(Beginning of Available records)
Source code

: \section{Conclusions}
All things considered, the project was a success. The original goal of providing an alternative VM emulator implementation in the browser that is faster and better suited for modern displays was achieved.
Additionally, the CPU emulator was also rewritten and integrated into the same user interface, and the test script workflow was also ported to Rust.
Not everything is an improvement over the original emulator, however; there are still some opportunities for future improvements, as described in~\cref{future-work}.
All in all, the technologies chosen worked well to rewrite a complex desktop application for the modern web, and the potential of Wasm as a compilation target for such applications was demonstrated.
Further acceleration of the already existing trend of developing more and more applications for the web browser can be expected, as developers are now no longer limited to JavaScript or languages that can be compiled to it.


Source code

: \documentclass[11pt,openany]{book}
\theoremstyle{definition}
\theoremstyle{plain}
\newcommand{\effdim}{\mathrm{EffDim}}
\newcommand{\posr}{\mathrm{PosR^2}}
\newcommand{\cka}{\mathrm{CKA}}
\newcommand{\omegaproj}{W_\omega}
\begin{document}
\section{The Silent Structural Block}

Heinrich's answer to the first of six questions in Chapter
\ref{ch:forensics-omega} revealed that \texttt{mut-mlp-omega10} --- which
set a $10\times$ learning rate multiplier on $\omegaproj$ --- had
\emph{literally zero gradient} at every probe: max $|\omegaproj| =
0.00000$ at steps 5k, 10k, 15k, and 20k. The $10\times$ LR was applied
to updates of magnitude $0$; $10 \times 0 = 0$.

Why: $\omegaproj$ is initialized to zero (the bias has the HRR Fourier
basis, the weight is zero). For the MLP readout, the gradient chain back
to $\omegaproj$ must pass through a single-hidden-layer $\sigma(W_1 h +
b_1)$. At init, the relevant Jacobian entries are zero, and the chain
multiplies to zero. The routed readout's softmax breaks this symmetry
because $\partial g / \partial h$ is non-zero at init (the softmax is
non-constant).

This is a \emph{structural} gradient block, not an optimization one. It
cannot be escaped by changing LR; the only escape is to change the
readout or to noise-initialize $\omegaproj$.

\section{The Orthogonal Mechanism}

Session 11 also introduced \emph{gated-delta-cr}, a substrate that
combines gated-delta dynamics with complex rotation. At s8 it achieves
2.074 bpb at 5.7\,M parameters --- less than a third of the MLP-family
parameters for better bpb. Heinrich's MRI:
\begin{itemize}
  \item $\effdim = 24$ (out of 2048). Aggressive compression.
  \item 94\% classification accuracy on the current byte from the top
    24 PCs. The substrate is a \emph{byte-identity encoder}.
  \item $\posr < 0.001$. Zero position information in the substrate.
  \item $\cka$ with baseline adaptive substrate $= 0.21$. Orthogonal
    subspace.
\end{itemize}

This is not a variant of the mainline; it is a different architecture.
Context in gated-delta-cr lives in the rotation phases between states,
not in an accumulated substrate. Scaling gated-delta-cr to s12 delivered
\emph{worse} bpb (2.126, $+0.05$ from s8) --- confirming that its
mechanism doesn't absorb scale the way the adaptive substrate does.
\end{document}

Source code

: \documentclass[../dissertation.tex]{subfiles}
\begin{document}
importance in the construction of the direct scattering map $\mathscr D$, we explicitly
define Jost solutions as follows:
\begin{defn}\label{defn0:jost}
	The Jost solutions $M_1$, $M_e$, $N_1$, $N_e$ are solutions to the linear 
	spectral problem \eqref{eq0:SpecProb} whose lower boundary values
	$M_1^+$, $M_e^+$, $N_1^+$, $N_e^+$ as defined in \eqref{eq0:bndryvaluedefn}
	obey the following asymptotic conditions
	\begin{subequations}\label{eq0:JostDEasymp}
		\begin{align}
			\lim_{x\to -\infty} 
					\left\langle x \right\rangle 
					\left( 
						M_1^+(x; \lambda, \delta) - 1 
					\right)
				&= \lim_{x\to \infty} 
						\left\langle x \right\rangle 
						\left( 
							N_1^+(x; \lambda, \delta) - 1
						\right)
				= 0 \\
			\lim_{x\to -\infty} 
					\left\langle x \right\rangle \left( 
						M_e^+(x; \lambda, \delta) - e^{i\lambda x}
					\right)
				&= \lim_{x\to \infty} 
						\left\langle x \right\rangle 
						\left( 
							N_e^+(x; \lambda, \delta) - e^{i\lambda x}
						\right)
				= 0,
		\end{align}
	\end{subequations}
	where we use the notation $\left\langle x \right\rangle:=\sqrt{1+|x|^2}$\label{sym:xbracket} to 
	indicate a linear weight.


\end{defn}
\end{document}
(End of Available records)
■ Activity ■
Every record above must be printed again exactly.

■ Completed task ■
Source code

: \section{Conclusions}
All things considered, the project was a success. The original goal of providing an alternative VM emulator implementation in the browser that is faster and better suited for modern displays was achieved.
Additionally, the CPU emulator was also rewritten and integrated into the same user interface, and the test script workflow was also ported to Rust.
Not everything is an improvement over the original emulator, however; there are still some opportunities for future improvements, as described in~\cref{future-work}.
All in all, the technologies chosen worked well to rewrite a complex desktop application for the modern web, and the potential of Wasm as a compilation target for such applications was demonstrated.
Further acceleration of the already existing trend of developing more and more applications for the web browser can be expected, as developers are now no longer limited to JavaScript or languages that can be compiled to it.


Source code

: \documentclass[11pt,openany]{book}
\theoremstyle{definition}
\theoremstyle{plain}
\newcommand{\effdim}{\mathrm{EffDim}}
\newcommand{\posr}{\mathrm{PosR^2}}
\newcommand{\cka}{\mathrm{CKA}}
\newcommand{\omegaproj}{W_\omega}
\begin{document}
\section{The Silent Structural Block}

Heinrich's answer to the first of six questions in Chapter
\ref{ch:forensics-omega} revealed that \texttt{mut-mlp-omega10} --- which
set a $10\times$ learning rate multiplier on $\omegaproj$ --- had
\emph{literally zero gradient} at every probe: max $|\omegaproj| =
0.00000$ at steps 5k, 10k, 15k, and 20k. The $10\times$ LR was applied
to updates of magnitude $0$; $10 \times 0 = 0$.

Why: $\omegaproj$ is initialized to zero (the bias has the HRR Fourier
basis, the weight is zero). For the MLP readout, the gradient chain back
to $\omegaproj$ must pass through a single-hidden-layer $\sigma(W_1 h +
b_1)$. At init, the relevant Jacobian entries are zero, and the chain
multiplies to zero. The routed readout's softmax breaks this symmetry
because $\partial g / \partial h$ is non-zero at init (the softmax is
non-constant).

This is a \emph{structural} gradient block, not an optimization one. It
cannot be escaped by changing LR; the only escape is to change the
readout or to noise-initialize $\omegaproj$.

\section{The Orthogonal Mechanism}

Session 11 also introduced \emph{gated-delta-cr}, a substrate that
combines gated-delta dynamics with complex rotation. At s8 it achieves
2.074 bpb at 5.7\,M parameters --- less than a third of the MLP-family
parameters for better bpb. Heinrich's MRI:
\begin{itemize}
  \item $\effdim = 24$ (out of 2048). Aggressive compression.
  \item 94\% classification accuracy on the current byte from the top
    24 PCs. The substrate is a \emph{byte-identity encoder}.
  \item $\posr < 0.001$. Zero position information in the substrate.
  \item $\cka$ with baseline adaptive substrate $= 0.21$. Orthogonal
    subspace.
\end{itemize}

This is not a variant of the mainline; it is a different architecture.
Context in gated-delta-cr lives in the rotation phases between states,
not in an accumulated substrate. Scaling gated-delta-cr to s12 delivered
\emph{worse} bpb (2.126, $+0.05$ from s8) --- confirming that its
mechanism doesn't absorb scale the way the adaptive substrate does.
\end{document}

Source code

: \documentclass[../dissertation.tex]{subfiles}
\begin{document}
importance in the construction of the direct scattering map $\mathscr D$, we explicitly
define Jost solutions as follows:
\begin{defn}\label{defn0:jost}
	The Jost solutions $M_1$, $M_e$, $N_1$, $N_e$ are solutions to the linear 
	spectral problem \eqref{eq0:SpecProb} whose lower boundary values
	$M_1^+$, $M_e^+$, $N_1^+$, $N_e^+$ as defined in \eqref{eq0:bndryvaluedefn}
	obey the following asymptotic conditions
	\begin{subequations}\label{eq0:JostDEasymp}
		\begin{align}
			\lim_{x\to -\infty} 
					\left\langle x \right\rangle 
					\left( 
						M_1^+(x; \lambda, \delta) - 1 
					\right)
				&= \lim_{x\to \infty} 
						\left\langle x \right\rangle 
						\left( 
							N_1^+(x; \lambda, \delta) - 1
						\right)
				= 0 \\
			\lim_{x\to -\infty} 
					\left\langle x \right\rangle \left( 
						M_e^+(x; \lambda, \delta) - e^{i\lambda x}
					\right)
				&= \lim_{x\to \infty} 
						\left\langle x \right\rangle 
						\left( 
							N_e^+(x; \lambda, \delta) - e^{i\lambda x}
						\right)
				= 0,
		\end{align}
	\end{subequations}
	where we use the notation $\left\langle x \right\rangle:=\sqrt{1+|x|^2}$\label{sym:xbracket} to 
	indicate a linear weight.


\end{defn}
\end{document}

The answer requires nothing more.